Is $7.25 an hour a livable wage?
Thousands say no. Thursday, Nebraskans For Better Wages, a group in support of a state minimum wage hike, got well over the required number of signatures to get the issue on the general election ballot.
The measure proposes a gradual wage increase from $7.25 up to $9.00 by 2016.
"For every dollar than we increase the state minimum wage, that puts an additional $2,800 dollars per family per year right back into the local economy," said Sen. Danielle Conrad of Lincoln back in June. She's one of the lawmakers pushing for the increase.

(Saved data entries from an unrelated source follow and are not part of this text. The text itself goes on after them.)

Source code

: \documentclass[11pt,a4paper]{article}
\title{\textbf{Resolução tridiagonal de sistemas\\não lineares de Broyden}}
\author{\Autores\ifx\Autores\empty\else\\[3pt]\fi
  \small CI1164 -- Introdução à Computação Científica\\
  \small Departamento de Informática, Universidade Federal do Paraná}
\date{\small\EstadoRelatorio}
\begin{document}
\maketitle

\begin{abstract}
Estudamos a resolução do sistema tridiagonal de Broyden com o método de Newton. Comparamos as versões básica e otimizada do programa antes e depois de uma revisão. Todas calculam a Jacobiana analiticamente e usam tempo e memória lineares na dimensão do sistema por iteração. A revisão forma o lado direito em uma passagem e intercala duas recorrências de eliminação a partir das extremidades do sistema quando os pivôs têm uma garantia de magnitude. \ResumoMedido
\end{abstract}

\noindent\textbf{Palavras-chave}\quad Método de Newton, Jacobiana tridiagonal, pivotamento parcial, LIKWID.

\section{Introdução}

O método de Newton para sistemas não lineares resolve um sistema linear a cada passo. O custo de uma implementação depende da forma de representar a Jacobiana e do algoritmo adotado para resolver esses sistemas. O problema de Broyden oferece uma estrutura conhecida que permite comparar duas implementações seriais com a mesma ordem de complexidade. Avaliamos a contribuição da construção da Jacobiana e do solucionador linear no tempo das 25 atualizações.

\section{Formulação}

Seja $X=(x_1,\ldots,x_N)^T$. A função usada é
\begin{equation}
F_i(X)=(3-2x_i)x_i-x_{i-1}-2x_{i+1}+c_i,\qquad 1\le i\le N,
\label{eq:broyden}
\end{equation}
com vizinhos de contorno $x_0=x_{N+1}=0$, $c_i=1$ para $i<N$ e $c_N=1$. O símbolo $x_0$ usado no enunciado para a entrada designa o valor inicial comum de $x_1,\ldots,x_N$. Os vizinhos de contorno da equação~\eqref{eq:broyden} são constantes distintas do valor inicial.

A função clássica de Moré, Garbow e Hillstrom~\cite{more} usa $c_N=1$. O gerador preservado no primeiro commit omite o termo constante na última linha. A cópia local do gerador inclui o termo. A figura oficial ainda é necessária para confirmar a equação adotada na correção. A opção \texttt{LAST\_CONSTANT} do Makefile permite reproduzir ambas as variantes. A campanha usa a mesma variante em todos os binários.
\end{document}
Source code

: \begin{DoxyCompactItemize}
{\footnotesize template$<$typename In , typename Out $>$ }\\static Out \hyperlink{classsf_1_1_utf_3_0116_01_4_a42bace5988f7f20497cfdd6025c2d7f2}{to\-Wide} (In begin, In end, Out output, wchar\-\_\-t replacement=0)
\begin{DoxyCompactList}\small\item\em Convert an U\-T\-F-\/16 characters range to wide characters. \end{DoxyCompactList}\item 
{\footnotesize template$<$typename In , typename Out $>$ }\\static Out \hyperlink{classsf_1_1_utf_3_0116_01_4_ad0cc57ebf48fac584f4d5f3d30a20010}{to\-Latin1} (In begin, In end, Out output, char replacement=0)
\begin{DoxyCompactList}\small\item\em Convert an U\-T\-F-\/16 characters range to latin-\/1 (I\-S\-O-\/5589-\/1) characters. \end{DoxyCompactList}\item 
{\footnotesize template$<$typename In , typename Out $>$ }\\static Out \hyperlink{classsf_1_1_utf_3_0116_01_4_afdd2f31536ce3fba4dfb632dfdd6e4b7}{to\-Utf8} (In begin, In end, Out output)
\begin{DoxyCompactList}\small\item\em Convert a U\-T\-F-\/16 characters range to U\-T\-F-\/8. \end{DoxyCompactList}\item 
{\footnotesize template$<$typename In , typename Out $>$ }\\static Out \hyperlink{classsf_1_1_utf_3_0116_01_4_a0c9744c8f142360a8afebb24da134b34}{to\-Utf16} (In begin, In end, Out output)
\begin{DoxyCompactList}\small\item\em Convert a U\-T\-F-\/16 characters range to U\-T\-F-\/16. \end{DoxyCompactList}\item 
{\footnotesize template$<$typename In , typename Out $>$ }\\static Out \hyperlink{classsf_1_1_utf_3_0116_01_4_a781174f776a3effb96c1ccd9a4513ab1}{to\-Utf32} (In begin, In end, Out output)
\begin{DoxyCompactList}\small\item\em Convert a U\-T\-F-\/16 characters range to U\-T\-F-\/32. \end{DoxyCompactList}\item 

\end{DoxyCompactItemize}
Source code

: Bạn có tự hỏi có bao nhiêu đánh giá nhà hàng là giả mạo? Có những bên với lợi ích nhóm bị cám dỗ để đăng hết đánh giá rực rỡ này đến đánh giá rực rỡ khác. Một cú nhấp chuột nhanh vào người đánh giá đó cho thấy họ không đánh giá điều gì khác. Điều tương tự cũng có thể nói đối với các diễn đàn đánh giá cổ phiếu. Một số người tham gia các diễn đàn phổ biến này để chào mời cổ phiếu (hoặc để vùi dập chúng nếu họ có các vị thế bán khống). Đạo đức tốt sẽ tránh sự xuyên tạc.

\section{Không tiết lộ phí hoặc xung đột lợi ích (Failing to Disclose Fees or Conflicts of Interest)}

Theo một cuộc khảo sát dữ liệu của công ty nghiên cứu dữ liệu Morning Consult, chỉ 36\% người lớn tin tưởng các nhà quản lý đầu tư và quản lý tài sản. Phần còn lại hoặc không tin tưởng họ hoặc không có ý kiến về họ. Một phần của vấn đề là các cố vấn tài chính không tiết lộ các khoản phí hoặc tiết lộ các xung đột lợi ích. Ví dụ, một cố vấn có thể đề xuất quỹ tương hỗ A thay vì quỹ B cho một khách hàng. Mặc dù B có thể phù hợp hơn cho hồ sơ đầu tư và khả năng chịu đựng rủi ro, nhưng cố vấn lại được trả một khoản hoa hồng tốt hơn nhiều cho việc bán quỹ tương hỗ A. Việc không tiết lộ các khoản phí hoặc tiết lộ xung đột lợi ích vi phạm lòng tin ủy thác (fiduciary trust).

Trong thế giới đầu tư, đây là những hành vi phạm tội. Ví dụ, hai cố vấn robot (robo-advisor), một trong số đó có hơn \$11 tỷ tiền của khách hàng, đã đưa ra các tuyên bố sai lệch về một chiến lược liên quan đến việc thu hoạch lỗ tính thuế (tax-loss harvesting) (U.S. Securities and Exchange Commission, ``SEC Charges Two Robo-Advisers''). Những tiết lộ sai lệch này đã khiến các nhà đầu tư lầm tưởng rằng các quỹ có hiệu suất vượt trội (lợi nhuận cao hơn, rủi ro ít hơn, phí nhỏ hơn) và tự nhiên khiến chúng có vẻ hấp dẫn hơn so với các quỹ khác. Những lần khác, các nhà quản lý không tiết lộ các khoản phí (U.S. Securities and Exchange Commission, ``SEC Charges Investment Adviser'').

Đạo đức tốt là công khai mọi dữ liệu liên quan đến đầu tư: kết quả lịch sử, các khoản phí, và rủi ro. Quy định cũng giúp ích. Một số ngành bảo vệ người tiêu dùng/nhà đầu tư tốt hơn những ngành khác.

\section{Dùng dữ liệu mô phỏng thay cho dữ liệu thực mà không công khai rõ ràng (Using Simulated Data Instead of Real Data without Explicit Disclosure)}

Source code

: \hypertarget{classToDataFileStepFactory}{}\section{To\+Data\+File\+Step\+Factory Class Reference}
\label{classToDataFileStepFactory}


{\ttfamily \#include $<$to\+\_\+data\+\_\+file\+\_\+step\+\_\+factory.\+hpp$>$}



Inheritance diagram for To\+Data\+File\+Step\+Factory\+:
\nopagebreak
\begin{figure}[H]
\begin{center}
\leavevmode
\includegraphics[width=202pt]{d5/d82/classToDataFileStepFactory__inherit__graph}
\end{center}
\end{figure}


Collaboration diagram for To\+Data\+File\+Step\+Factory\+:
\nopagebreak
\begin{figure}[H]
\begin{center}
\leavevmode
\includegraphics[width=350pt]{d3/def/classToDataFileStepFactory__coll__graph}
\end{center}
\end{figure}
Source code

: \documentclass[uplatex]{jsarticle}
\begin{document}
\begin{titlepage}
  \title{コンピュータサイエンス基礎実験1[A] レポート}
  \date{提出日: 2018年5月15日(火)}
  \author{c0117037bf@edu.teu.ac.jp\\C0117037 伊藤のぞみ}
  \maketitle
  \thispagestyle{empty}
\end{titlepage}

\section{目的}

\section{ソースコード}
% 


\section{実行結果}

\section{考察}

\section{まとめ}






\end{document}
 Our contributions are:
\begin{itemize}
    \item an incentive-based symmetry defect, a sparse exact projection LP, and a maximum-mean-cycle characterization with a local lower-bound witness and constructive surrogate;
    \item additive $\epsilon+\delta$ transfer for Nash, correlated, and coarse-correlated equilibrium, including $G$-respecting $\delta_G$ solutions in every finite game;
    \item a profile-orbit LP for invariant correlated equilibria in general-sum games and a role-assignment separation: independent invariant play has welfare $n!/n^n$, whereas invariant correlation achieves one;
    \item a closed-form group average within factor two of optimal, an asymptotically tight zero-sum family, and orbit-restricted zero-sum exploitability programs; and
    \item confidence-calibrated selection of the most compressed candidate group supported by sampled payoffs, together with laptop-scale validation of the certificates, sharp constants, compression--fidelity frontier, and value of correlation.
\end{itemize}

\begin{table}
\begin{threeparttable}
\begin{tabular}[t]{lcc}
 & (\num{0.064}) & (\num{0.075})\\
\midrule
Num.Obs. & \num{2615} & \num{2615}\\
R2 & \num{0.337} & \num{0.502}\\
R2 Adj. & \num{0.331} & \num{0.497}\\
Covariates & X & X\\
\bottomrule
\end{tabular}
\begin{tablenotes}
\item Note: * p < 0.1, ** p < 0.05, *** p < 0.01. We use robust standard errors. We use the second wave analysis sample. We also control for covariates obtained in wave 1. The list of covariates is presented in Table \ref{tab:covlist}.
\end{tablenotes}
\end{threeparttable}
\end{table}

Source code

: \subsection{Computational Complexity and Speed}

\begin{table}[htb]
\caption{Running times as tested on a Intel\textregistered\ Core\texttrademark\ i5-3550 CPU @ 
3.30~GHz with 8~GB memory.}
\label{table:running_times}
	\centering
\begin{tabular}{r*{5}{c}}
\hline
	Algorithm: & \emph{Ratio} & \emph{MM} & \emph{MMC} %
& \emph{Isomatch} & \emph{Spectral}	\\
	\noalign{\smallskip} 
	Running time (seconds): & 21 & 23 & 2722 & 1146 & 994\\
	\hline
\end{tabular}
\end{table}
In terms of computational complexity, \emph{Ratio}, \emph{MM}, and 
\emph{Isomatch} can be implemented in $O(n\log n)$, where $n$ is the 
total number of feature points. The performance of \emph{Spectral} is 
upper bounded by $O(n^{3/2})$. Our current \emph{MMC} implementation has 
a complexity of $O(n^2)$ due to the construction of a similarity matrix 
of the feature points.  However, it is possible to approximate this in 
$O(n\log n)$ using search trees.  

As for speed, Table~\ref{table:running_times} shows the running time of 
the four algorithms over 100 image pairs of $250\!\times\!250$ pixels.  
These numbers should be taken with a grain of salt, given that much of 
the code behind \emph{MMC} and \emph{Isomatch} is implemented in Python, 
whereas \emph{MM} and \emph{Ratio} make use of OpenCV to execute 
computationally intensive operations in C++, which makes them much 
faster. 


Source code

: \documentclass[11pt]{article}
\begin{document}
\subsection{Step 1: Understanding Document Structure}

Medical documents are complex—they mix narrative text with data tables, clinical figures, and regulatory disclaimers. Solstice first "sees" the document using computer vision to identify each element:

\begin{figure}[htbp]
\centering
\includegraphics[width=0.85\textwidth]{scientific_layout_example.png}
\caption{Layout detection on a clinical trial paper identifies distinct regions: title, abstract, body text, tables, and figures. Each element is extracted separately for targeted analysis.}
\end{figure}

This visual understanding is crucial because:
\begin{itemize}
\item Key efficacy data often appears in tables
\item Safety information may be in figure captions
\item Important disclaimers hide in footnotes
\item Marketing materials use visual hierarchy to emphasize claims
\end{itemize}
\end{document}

Still, many say a minimum wage hike would hurt small businesses, and lead to unemployment.
I spoke with Doug Kagan over the phone. He's president of Nebraska Taxpayers For Freedom, a new group that's fighting the suggested increase.
"When you raise the minimum wage, that takes investment capital away from the businesses that they otherwise would use to train and educate entry level workers," he says.
Supporters of a minimum wage increase argue it would address poverty. Kagan says that's a stretch, and argues a hike would primarily hurt young workers.
"Teenagers, they may be making only the minimum wage but they come from families or live in families who are not poverty stricken," he says.
Kagan also feels the hike would force employers to make layoffs.
His suggestion? Allow the free market to determine wages. He hopes eventually to get rid of a state minimum wage all together.
Come Nov. 4th, voters will get to decide.
So far, 21 states have minimum wages above the federal minimum wage, including the bordering states of Colorado and Missouri.